U.S. presidential candidate Mitt Romney kicked off his official visit to Israel Sunday morning in a meeting with Prime Minister Benjamin Netanyahu. After their meeting Netanyahu and Romney gave a statement, in which they have emphasized the importance of a “strong and credible military threat” over Iran.
“I heard what you said about the dangers the world is facing if the Ayatollah regime obtains nuclear power capabilities and I fully agree with you,” Netanyahu said. ”We have to do everything from preventing them to possess this capability. The diplomacy and the sanctions haven’t set back the Iranian program back by one iota.”
Romney said he wanted to hear Netanyahu’s perspective on the issue and discuss “further options” in preventing Iran from reaching that ability. Ahead of their meeting, Romney’s aide told Israeli media that the Republican candidate would back Israel in case it will strike against Iran.

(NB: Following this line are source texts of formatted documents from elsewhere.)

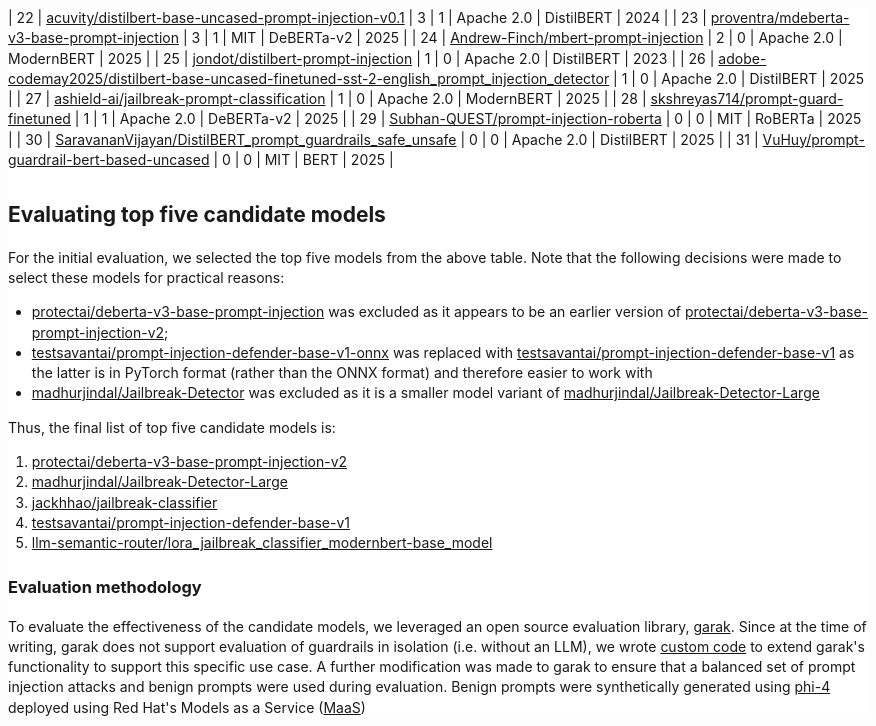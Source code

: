 | 22 | [acuvity/distilbert-base-uncased-prompt-injection-v0.1](https://huggingface.co/acuvity/distilbert-base-uncased-prompt-injection-v0.1) | 3 | 1 | Apache 2.0 | DistilBERT | 2024 |
| 23 | [proventra/mdeberta-v3-base-prompt-injection](https://huggingface.co/proventra/mdeberta-v3-base-prompt-injection) | 3 | 1 | MIT | DeBERTa-v2 | 2025 |
| 24 | [Andrew-Finch/mbert-prompt-injection](https://huggingface.co/Andrew-Finch/mbert-prompt-injection) | 2 | 0 | Apache 2.0 | ModernBERT | 2025 |
| 25 | [jondot/distilbert-prompt-injection](https://huggingface.co/jondot/distilbert-prompt-injection) | 1 | 0 | Apache 2.0 | DistilBERT | 2023 |
| 26 | [adobe-codemay2025/distilbert-base-uncased-finetuned-sst-2-english_prompt_injection_detector](https://huggingface.co/adobe-codemay2025/distilbert-base-uncased-finetuned-sst-2-english_prompt_injection_detector) | 1 | 0 | Apache 2.0 | DistilBERT | 2025 |
| 27 | [ashield-ai/jailbreak-prompt-classification](https://huggingface.co/ashield-ai/jailbreak-prompt-classification) | 1 | 0 | Apache 2.0 | ModernBERT | 2025 |
| 28 | [skshreyas714/prompt-guard-finetuned](https://huggingface.co/skshreyas714/prompt-guard-finetuned) | 1 | 1 | Apache 2.0 | DeBERTa-v2 | 2025 |
| 29 | [Subhan-QUEST/prompt-injection-roberta](https://huggingface.co/Subhan-QUEST/prompt-injection-roberta) | 0 | 0 | MIT | RoBERTa | 2025 |
| 30 | [SaravananVijayan/DistilBERT_prompt_guardrails_safe_unsafe](https://huggingface.co/SaravananVijayan/DistilBERT_prompt_guardrails_safe_unsafe) | 0 | 0 | Apache 2.0 | DistilBERT | 2025 |
| 31 | [VuHuy/prompt-guardrail-bert-based-uncased](https://huggingface.co/VuHuy/prompt-guardrail-bert-based-uncased) | 0 | 0 | MIT | BERT | 2025 |

## Evaluating top five candidate models

For the initial evaluation, we selected the top five models from the above table. Note that the following decisions were made to select these models for practical reasons:

- [protectai/deberta-v3-base-prompt-injection](https://huggingface.co/protectai/deberta-v3-base-prompt-injection) was excluded as it appears to be an earlier version of [protectai/deberta-v3-base-prompt-injection-v2](https://huggingface.co/protectai/deberta-v3-base-prompt-injection-v2);
- [testsavantai/prompt-injection-defender-base-v1-onnx](https://huggingface.co/testsavantai/prompt-injection-defender-base-v1-onnx) was replaced with [testsavantai/prompt-injection-defender-base-v1](https://huggingface.co/testsavantai/prompt-injection-defender-base-v1) as the latter is in PyTorch format (rather than the ONNX format) and therefore easier to work with
- [madhurjindal/Jailbreak-Detector](https://huggingface.co/madhurjindal/Jailbreak-Detector) was excluded as it is a smaller model variant of [madhurjindal/Jailbreak-Detector-Large](https://huggingface.co/madhurjindal/Jailbreak-Detector-Large)

Thus, the final list of top five candidate models is:

1. [protectai/deberta-v3-base-prompt-injection-v2](https://huggingface.co/protectai/deberta-v3-base-prompt-injection-v2)
2. [madhurjindal/Jailbreak-Detector-Large](https://huggingface.co/madhurjindal/Jailbreak-Detector-Large)
3. [jackhhao/jailbreak-classifier](https://huggingface.co/jackhhao/jailbreak-classifier)
4. [testsavantai/prompt-injection-defender-base-v1](https://huggingface.co/testsavantai/prompt-injection-defender-base-v1)
5. [llm-semantic-router/lora_jailbreak_classifier_modernbert-base_model](https://huggingface.co/llm-semantic-router/lora_jailbreak_classifier_modernbert-base_model)

### Evaluation methodology

To evaluate the effectiveness of the candidate models, we leveraged an open source evaluation library, [garak](https://github.com/NVIDIA/garak). Since at the time of writing, garak does not support evaluation of guardrails in isolation (i.e. without an LLM), we wrote [custom code](https://github.com/m-misiura/guardrails-eval/tree/main) to extend garak's functionality to support this specific use case. A further modification was made to garak to ensure that a balanced set of prompt injection attacks and benign prompts were used during evaluation. Benign prompts were synthetically generated using [phi-4](https://huggingface.co/microsoft/phi-4) deployed using Red Hat's Models as a Service ([MaaS](https://github.com/rh-aiservices-bu/models-aas?tab=readme-ov-file))
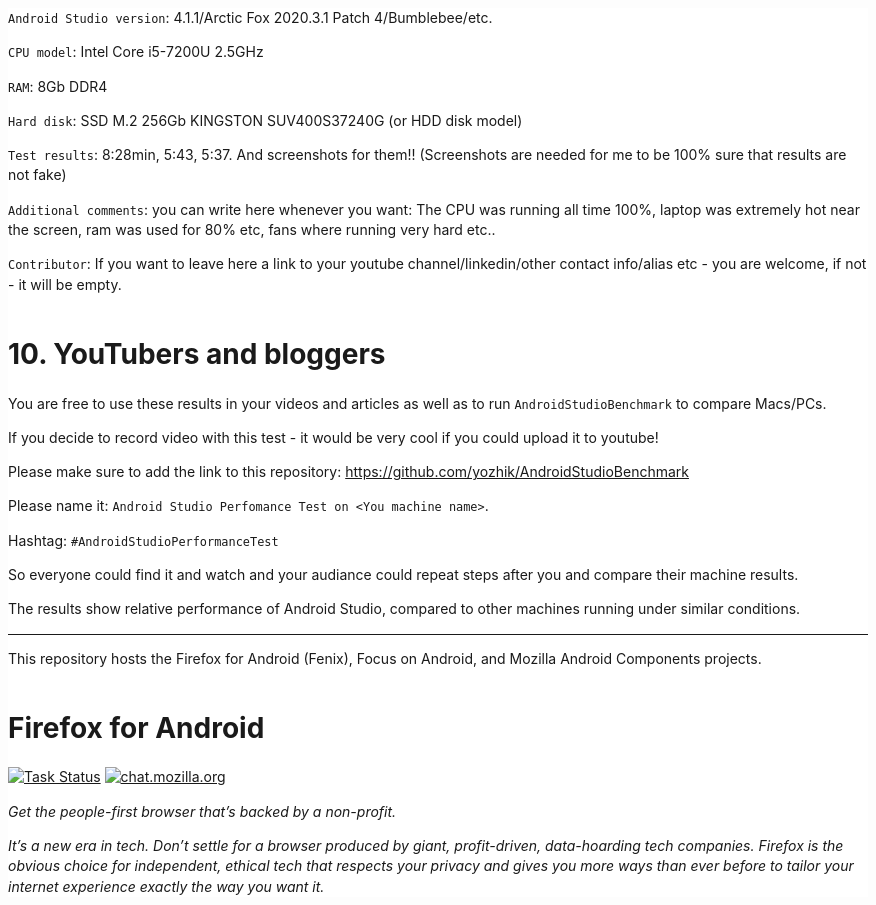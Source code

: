 `Android Studio version`: 4.1.1/Arctic Fox 2020.3.1 Patch 4/Bumblebee/etc.

`CPU model`: Intel Core i5-7200U 2.5GHz

`RAM`: 8Gb DDR4

`Hard disk`: SSD M.2 256Gb KINGSTON SUV400S37240G (or HDD disk model)

`Test results`: 8:28min, 5:43, 5:37. And screenshots for them!! (Screenshots are needed for me to be 100% sure that results are not fake)

`Additional comments`: you can write here whenever you want: The CPU was running all time 100%, laptop was extremely hot
near the screen, ram was used for 80% etc, fans where running very hard etc..

`Contributor`: If you want to leave here a link to your youtube channel/linkedin/other contact info/alias etc - you are welcome, if not - it will be empty.


# 10. YouTubers and bloggers
You are free to use these results in your videos and articles as well as to run `AndroidStudioBenchmark` to compare Macs/PCs.

If you decide to record video with this test - it would be very cool if you could upload it to youtube!

Please make sure to add the link to this repository: https://github.com/yozhik/AndroidStudioBenchmark

Please name it: `Android Studio Perfomance Test on <You machine name>`.

Hashtag: `#AndroidStudioPerformanceTest`

So everyone could find it and watch and your audiance could repeat steps after you and compare their machine results.

The results show relative performance of Android Studio, compared to other machines running under similar conditions.


---


This repository hosts the Firefox for Android (Fenix), Focus on Android, and Mozilla Android Components projects.

# Firefox for Android

[![Task Status](https://firefox-ci-tc.services.mozilla.com/api/github/v1/repository/mozilla-mobile/firefox-android/main/badge.svg)](https://firefox-ci-tc.services.mozilla.com/api/github/v1/repository/mozilla-mobile/firefox-android/main/latest)
[![chat.mozilla.org](https://img.shields.io/badge/chat-on%20matrix-51bb9c)](https://chat.mozilla.org/#/room/#fenix:mozilla.org)

_Get the people-first browser that’s backed by a non-profit._

_It’s a new era in tech. Don’t settle for a browser produced by giant, profit-driven, data-hoarding tech companies. Firefox is the obvious choice for independent, ethical tech that respects your privacy and gives you more ways than ever before to tailor your internet experience exactly the way you want it._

“If Israel has to take action to stop Iran, the governor ( Romeny) would respect that decision,” Dan Senor, senior national security aide for Romney told Israeli press.
The White House hopeful seeks to burnish his foreign policy credentials during the visit and seek American Jews’ support by proving he is a “better friend to Israel” than the current president and Democratic rival Barack Obama.
He charged that Obama’s foreign policy towards Iran is not tough enough. However, several reports over the weekend and Sunday morning may hurt Romney’s agenda. Obama made a show of support for Israel on Friday by signing a law reinforcing U.S. security and military cooperation with Israel.
Also on Sunday morning, Israel’s Ha’aretz daily published that U.S. National Security Adviser Tom Donilon briefed Netanyahu on Washington’s contingency plans for pre-emptive strike on Iran’s nuclear facilities. The Obama administration has vehemently opposed Israel’s possible plan to strike at Iran until all other diplomatic means were carried out.
According to the report, Donilon sought to make clear the United States is seriously preparing for the possibility that the negotiations will “reach a dead end.” Israeli officials refused to comment on the report.
During the rest of his visit Romney will meet with Israeli President Shimon Peres and opposition leader Shaul Mofaz.